Til The End of Time

Ralph Whittington’s Barber Shop, Beeville, Texas, Circa 1910-1980 (roughly).

I’m in no position to confirm the specifics of Ralph Whittington’s exact age or period of service as a barber in my birthplace of Beeville, Texas, but I do know he was around early to cut the hair of my late father as a child, and Dad was born in 1910, and also around until either the late 1970s or early 1980s to cut my hair on those trips to Beeville with my folks and really need a haircut. (I grew up in Houston from age 5, but Mom and Dad moved back to Beeville during my junior year in college.)

Walking into Ralph’s Barber Shop was the equivalent of stepping through a worm hole into a place of the past that never changed. Ralph was always the same. And so was his shop. The place wreaked from the fragrance of  sweet tonics that the cowboys and ranchers preferred, both as after-shave lotions and hair compression mixtures. Located next door to the downtown Washington Street main drag movie house, The Rialto, Ralph’s chairs were packed on Saturday market day gatherings of men wearing khaki shirts and pants with their sweat-stained tan-colored work Stetsons.

“Have you gotten any rain over at your place lately?” was most often the question of the day. And most often, in the dry, hot-as-Hades-in-summer climate of the upper Texas Gulf Coast above Corpus Christi, the answer to that question was either a resounding silence or an occasional smile of “Yep, about an inch fell, but I could use a whole lot more.”

The way I always heard it from Dad, Ralph Whittington was there in his shop six days a week for about seventy per cent of the 20th century. He closed on the traditional Mondays that barbers always used to take, but God and his family alone only knows what he did with that precious time off. Also the way I heard it, Ralph Whittington never traveled any further than 16 miles from his own birth home in Beeville during the 90 some-odd years he was breathing the air of this earth. That’s enough distance to get you to Pettus in the north, Papalote to the south (I think),Berclair to the east, and a good start on Three Rivers to the west.

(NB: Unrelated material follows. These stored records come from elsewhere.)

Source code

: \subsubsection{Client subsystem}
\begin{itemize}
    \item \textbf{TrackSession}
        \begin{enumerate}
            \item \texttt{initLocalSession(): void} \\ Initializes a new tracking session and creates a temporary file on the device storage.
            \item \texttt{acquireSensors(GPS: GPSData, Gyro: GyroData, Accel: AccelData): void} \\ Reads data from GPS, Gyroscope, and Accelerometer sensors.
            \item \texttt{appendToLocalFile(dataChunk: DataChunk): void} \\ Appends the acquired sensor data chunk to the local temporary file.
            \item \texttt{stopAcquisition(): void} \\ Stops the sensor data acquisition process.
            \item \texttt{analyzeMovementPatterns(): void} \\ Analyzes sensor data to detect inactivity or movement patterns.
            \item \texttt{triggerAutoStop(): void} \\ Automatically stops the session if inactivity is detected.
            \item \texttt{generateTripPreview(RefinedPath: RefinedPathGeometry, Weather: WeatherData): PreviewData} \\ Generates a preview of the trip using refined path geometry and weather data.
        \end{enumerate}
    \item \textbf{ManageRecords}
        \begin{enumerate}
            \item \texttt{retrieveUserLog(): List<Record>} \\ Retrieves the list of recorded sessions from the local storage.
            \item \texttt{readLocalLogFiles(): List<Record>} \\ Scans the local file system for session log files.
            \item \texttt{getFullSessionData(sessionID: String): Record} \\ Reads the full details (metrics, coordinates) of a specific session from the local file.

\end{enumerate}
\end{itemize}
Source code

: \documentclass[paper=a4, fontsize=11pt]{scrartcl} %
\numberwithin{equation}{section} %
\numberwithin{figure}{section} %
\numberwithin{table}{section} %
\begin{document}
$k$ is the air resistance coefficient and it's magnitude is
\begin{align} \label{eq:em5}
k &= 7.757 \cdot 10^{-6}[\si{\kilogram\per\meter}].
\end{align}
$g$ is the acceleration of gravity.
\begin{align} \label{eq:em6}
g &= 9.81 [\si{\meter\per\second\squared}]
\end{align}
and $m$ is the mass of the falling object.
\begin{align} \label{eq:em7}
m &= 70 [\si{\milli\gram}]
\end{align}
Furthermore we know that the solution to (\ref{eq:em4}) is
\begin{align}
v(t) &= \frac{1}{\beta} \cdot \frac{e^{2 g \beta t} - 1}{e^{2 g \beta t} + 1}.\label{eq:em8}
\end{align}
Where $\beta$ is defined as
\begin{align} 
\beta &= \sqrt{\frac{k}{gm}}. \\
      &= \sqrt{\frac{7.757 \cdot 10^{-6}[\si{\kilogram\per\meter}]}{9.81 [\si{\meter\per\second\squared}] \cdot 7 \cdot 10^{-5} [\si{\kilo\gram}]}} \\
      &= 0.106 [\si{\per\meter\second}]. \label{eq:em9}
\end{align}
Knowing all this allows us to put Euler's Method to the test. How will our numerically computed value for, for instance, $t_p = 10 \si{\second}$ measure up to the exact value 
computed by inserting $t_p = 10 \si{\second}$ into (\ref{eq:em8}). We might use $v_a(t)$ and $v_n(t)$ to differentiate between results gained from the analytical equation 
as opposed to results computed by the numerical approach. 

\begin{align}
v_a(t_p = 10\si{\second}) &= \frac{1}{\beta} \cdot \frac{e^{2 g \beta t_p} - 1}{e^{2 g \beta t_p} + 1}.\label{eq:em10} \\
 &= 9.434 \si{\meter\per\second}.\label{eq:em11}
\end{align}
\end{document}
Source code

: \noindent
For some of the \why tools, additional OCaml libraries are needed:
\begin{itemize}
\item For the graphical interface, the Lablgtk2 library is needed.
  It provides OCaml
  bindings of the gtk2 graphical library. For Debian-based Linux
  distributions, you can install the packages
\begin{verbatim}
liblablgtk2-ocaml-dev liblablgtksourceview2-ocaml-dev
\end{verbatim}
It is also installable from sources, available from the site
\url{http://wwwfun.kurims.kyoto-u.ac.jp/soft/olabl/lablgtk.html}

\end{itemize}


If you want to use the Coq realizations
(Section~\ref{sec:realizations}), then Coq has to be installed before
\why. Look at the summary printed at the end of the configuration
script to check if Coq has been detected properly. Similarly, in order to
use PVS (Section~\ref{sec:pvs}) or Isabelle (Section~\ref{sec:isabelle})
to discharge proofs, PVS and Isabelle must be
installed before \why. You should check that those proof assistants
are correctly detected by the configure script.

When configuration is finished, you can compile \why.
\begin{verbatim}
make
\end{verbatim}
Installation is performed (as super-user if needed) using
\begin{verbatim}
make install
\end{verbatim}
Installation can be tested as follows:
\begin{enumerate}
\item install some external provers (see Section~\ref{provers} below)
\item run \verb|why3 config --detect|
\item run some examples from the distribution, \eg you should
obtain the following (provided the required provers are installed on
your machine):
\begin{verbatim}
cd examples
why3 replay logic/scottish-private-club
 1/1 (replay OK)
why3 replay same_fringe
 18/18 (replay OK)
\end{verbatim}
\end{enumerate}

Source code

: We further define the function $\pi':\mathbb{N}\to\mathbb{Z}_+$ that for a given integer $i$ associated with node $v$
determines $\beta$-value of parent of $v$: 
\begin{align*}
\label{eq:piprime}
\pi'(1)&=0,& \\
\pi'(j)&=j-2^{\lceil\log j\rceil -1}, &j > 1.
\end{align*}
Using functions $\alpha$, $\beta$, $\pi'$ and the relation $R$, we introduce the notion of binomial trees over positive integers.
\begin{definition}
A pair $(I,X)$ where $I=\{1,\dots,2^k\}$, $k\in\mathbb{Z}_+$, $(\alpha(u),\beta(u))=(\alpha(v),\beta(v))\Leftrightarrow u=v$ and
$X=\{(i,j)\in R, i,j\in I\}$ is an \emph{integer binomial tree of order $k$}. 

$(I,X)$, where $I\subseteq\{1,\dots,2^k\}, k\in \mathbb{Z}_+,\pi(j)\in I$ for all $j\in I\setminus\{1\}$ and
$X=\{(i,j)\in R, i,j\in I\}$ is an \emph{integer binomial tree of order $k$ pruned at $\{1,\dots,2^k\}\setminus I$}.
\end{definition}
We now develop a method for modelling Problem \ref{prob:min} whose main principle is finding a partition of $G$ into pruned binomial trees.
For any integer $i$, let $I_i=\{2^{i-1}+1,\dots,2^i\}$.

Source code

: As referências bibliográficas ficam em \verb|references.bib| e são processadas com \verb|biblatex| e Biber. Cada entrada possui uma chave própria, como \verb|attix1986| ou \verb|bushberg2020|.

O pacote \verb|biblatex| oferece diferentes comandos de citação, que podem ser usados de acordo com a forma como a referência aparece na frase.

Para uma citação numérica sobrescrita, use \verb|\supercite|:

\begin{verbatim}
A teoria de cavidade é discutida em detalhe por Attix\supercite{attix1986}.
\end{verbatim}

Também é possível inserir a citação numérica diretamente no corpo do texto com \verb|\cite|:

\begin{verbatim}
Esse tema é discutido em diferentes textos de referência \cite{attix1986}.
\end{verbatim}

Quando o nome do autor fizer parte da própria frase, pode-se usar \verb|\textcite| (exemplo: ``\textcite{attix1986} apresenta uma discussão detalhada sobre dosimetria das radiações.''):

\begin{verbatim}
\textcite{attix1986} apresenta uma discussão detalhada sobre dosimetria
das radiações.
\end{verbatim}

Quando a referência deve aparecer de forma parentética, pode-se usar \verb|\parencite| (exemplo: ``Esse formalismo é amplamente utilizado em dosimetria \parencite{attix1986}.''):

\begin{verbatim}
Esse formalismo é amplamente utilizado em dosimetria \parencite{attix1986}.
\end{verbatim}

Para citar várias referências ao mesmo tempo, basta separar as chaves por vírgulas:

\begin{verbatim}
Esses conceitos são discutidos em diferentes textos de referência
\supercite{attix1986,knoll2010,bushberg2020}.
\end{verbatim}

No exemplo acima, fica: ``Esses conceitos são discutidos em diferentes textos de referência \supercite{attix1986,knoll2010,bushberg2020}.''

I never met anyone beyond the shears and scissor members of his family. Ralph was a small, soft-spoken man, one with the ability to help keep a conversation going without saying much on his own. It’s a social quality that good barbers used to universally share with bartenders. They each knew how to listen. Unlike today’s stylists, the old-time barbers were not filling the air with commercials for new hair care products. Vitalis and Wild Root Cream Oil were usually all you needed to cure and calm whatever ailed your freshly cut hair.

And barbers didn’t spend thirty minutes cutting the heads of bald men for the sake of justifying a fifty to seventy-five dollar fee that today’s style experts charge. Bald guys paid the same four to six bits (50 cents to 75 cents) as everyone else, but they also got the bonus of a quicker finish to their stays with Ralph.

In time, I came to think of Ralph as though he were more like the calendar or clock that each hung on his shop wall than he was anything like all the hot-shot change salesmen in my world from those earlier times in my life. His range of thought was always the same, even though the hours of each day flowed steadily by. His smile never varied either, even though the days of the months and years flew off the calendar as they always once did in the old really classic black and white movies of the 1940s.

Ralph Whittington was just one of those figures who lived out his life as a reliable, friendly symbol of his era. He didn’t live by the clock. He was of the clock itself, and so he shall always be remembered – til the end of time.

Thank you, Ralph, and all you other old-time barbers. Thank you for just being there when America needed a good, quick, affordable haircut.

That was Ralph Whittington’s Barber Shop, in the similar more narrow building that was once just to the right of the Rialto Theater on Washington Street in Beeville.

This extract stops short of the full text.